Would you repeat the entries below word for word and omit the pictures?

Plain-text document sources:

──────────

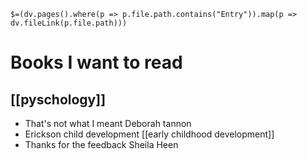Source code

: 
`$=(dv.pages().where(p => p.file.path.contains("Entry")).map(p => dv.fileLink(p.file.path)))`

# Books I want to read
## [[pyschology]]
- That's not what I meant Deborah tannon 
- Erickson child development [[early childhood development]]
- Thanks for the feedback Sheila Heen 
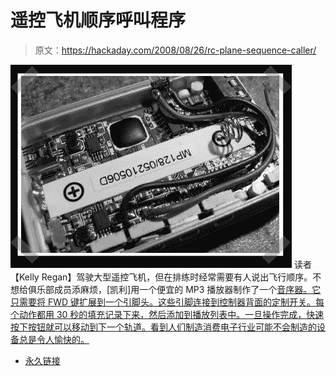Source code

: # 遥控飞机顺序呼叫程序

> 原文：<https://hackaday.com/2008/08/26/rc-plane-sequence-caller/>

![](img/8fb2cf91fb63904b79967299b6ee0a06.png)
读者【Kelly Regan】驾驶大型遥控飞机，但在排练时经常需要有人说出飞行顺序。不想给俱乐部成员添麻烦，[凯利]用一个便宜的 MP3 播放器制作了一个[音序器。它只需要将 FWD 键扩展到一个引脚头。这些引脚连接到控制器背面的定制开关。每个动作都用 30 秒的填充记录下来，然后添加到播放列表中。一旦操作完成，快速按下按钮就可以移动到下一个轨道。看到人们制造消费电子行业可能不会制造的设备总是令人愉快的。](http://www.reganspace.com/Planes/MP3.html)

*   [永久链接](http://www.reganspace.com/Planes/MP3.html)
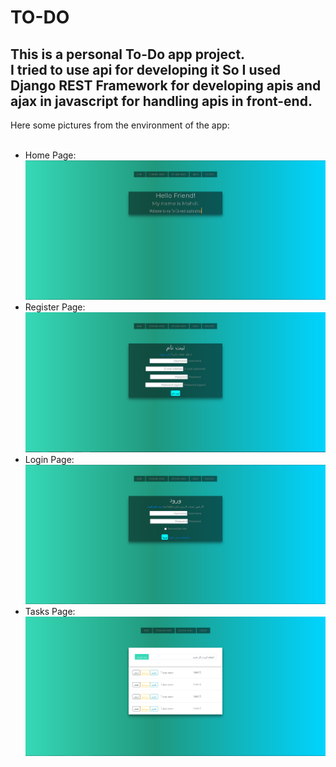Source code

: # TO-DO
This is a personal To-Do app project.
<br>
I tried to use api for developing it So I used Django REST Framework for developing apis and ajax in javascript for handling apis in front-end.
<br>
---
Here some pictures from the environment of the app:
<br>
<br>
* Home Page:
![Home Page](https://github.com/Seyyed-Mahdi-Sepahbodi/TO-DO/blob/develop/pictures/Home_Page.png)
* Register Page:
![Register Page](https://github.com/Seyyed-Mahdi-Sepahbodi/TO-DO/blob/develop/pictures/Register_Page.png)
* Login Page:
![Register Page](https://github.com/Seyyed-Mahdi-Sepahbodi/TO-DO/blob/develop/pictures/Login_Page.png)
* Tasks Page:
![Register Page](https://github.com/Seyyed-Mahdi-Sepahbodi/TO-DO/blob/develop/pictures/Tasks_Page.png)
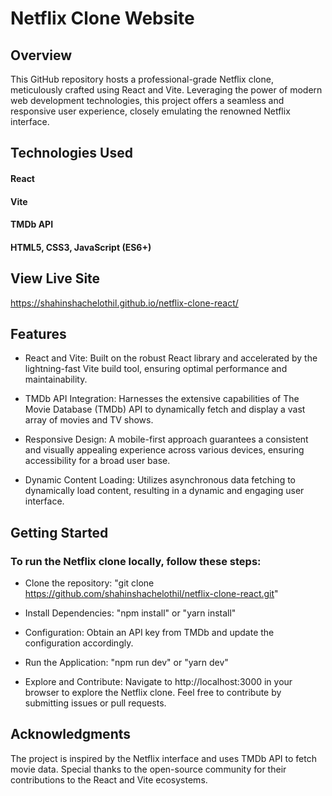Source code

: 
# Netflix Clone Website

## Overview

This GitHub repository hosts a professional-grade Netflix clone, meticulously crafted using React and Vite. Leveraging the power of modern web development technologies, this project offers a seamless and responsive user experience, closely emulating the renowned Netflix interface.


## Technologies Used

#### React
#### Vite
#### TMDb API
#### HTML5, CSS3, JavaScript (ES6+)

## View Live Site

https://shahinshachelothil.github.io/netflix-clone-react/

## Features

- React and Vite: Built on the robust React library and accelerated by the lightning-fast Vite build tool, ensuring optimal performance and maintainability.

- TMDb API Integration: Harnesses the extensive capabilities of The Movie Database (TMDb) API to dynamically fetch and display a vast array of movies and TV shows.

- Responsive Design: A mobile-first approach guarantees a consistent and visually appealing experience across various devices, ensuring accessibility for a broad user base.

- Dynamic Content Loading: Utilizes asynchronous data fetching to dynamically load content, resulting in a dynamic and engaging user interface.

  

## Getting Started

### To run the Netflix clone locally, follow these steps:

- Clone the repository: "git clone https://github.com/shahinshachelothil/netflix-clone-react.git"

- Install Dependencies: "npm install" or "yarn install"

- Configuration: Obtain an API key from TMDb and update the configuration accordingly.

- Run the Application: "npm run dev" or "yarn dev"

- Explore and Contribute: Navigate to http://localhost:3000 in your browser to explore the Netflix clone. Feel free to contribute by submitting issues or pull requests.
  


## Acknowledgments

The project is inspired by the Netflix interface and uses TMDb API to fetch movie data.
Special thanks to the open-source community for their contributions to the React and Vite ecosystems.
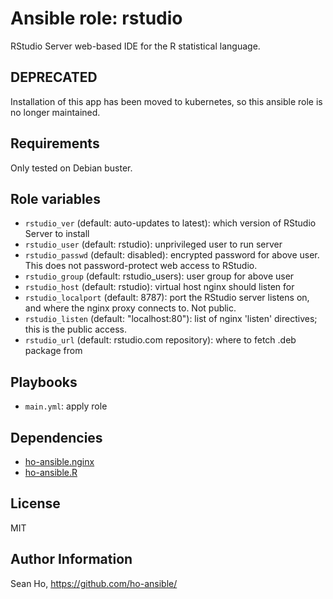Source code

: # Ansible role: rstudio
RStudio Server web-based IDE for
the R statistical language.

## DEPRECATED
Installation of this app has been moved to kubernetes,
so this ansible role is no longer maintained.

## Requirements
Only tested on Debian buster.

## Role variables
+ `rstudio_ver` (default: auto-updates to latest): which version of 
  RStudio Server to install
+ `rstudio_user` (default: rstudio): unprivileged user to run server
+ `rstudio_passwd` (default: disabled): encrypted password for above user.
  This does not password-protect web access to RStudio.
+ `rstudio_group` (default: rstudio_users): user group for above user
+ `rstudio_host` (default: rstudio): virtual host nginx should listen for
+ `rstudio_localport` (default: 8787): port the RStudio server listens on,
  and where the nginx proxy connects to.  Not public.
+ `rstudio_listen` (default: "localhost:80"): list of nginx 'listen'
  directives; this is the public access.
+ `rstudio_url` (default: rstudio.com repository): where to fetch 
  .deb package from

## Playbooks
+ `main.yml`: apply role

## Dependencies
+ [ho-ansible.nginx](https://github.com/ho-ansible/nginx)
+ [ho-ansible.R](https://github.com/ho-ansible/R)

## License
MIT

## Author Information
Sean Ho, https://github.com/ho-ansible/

──────────

- RESULT FOR THIS EXERCISE:
Source code

: 
`$=(dv.pages().where(p => p.file.path.contains("Entry")).map(p => dv.fileLink(p.file.path)))`

# Books I want to read
## [[pyschology]]
- That's not what I meant Deborah tannon 
- Erickson child development [[early childhood development]]
- Thanks for the feedback Sheila Heen 
Source code

: # 遥控飞机顺序呼叫程序

> 原文：<https://hackaday.com/2008/08/26/rc-plane-sequence-caller/>

![](img/8fb2cf91fb63904b79967299b6ee0a06.png)
读者【Kelly Regan】驾驶大型遥控飞机，但在排练时经常需要有人说出飞行顺序。不想给俱乐部成员添麻烦，[凯利]用一个便宜的 MP3 播放器制作了一个[音序器。它只需要将 FWD 键扩展到一个引脚头。这些引脚连接到控制器背面的定制开关。每个动作都用 30 秒的填充记录下来，然后添加到播放列表中。一旦操作完成，快速按下按钮就可以移动到下一个轨道。看到人们制造消费电子行业可能不会制造的设备总是令人愉快的。](http://www.reganspace.com/Planes/MP3.html)

*   [永久链接](http://www.reganspace.com/Planes/MP3.html)
Source code

: # TO-DO
This is a personal To-Do app project.
<br>
I tried to use api for developing it So I used Django REST Framework for developing apis and ajax in javascript for handling apis in front-end.
<br>
---
Here some pictures from the environment of the app:
<br>
<br>
* Home Page:
![Home Page](https://github.com/Seyyed-Mahdi-Sepahbodi/TO-DO/blob/develop/pictures/Home_Page.png)
* Register Page:
![Register Page](https://github.com/Seyyed-Mahdi-Sepahbodi/TO-DO/blob/develop/pictures/Register_Page.png)
* Login Page:
![Register Page](https://github.com/Seyyed-Mahdi-Sepahbodi/TO-DO/blob/develop/pictures/Login_Page.png)
* Tasks Page:
![Register Page](https://github.com/Seyyed-Mahdi-Sepahbodi/TO-DO/blob/develop/pictures/Tasks_Page.png)
Source code

: 
# Netflix Clone Website

## Overview

This GitHub repository hosts a professional-grade Netflix clone, meticulously crafted using React and Vite. Leveraging the power of modern web development technologies, this project offers a seamless and responsive user experience, closely emulating the renowned Netflix interface.


## Technologies Used

#### React
#### Vite
#### TMDb API
#### HTML5, CSS3, JavaScript (ES6+)

## View Live Site

https://shahinshachelothil.github.io/netflix-clone-react/

## Features

- React and Vite: Built on the robust React library and accelerated by the lightning-fast Vite build tool, ensuring optimal performance and maintainability.

- TMDb API Integration: Harnesses the extensive capabilities of The Movie Database (TMDb) API to dynamically fetch and display a vast array of movies and TV shows.

- Responsive Design: A mobile-first approach guarantees a consistent and visually appealing experience across various devices, ensuring accessibility for a broad user base.

- Dynamic Content Loading: Utilizes asynchronous data fetching to dynamically load content, resulting in a dynamic and engaging user interface.

  

## Getting Started

### To run the Netflix clone locally, follow these steps:

- Clone the repository: "git clone https://github.com/shahinshachelothil/netflix-clone-react.git"

- Install Dependencies: "npm install" or "yarn install"

- Configuration: Obtain an API key from TMDb and update the configuration accordingly.

- Run the Application: "npm run dev" or "yarn dev"

- Explore and Contribute: Navigate to http://localhost:3000 in your browser to explore the Netflix clone. Feel free to contribute by submitting issues or pull requests.
  


## Acknowledgments

The project is inspired by the Netflix interface and uses TMDb API to fetch movie data.
Special thanks to the open-source community for their contributions to the React and Vite ecosystems.
Source code

: # Ansible role: rstudio
RStudio Server web-based IDE for
the R statistical language.

## DEPRECATED
Installation of this app has been moved to kubernetes,
so this ansible role is no longer maintained.

## Requirements
Only tested on Debian buster.

## Role variables
+ `rstudio_ver` (default: auto-updates to latest): which version of 
  RStudio Server to install
+ `rstudio_user` (default: rstudio): unprivileged user to run server
+ `rstudio_passwd` (default: disabled): encrypted password for above user.
  This does not password-protect web access to RStudio.
+ `rstudio_group` (default: rstudio_users): user group for above user
+ `rstudio_host` (default: rstudio): virtual host nginx should listen for
+ `rstudio_localport` (default: 8787): port the RStudio server listens on,
  and where the nginx proxy connects to.  Not public.
+ `rstudio_listen` (default: "localhost:80"): list of nginx 'listen'
  directives; this is the public access.
+ `rstudio_url` (default: rstudio.com repository): where to fetch 
  .deb package from

## Playbooks
+ `main.yml`: apply role

## Dependencies
+ [ho-ansible.nginx](https://github.com/ho-ansible/nginx)
+ [ho-ansible.R](https://github.com/ho-ansible/R)

## License
MIT

## Author Information
Sean Ho, https://github.com/ho-ansible/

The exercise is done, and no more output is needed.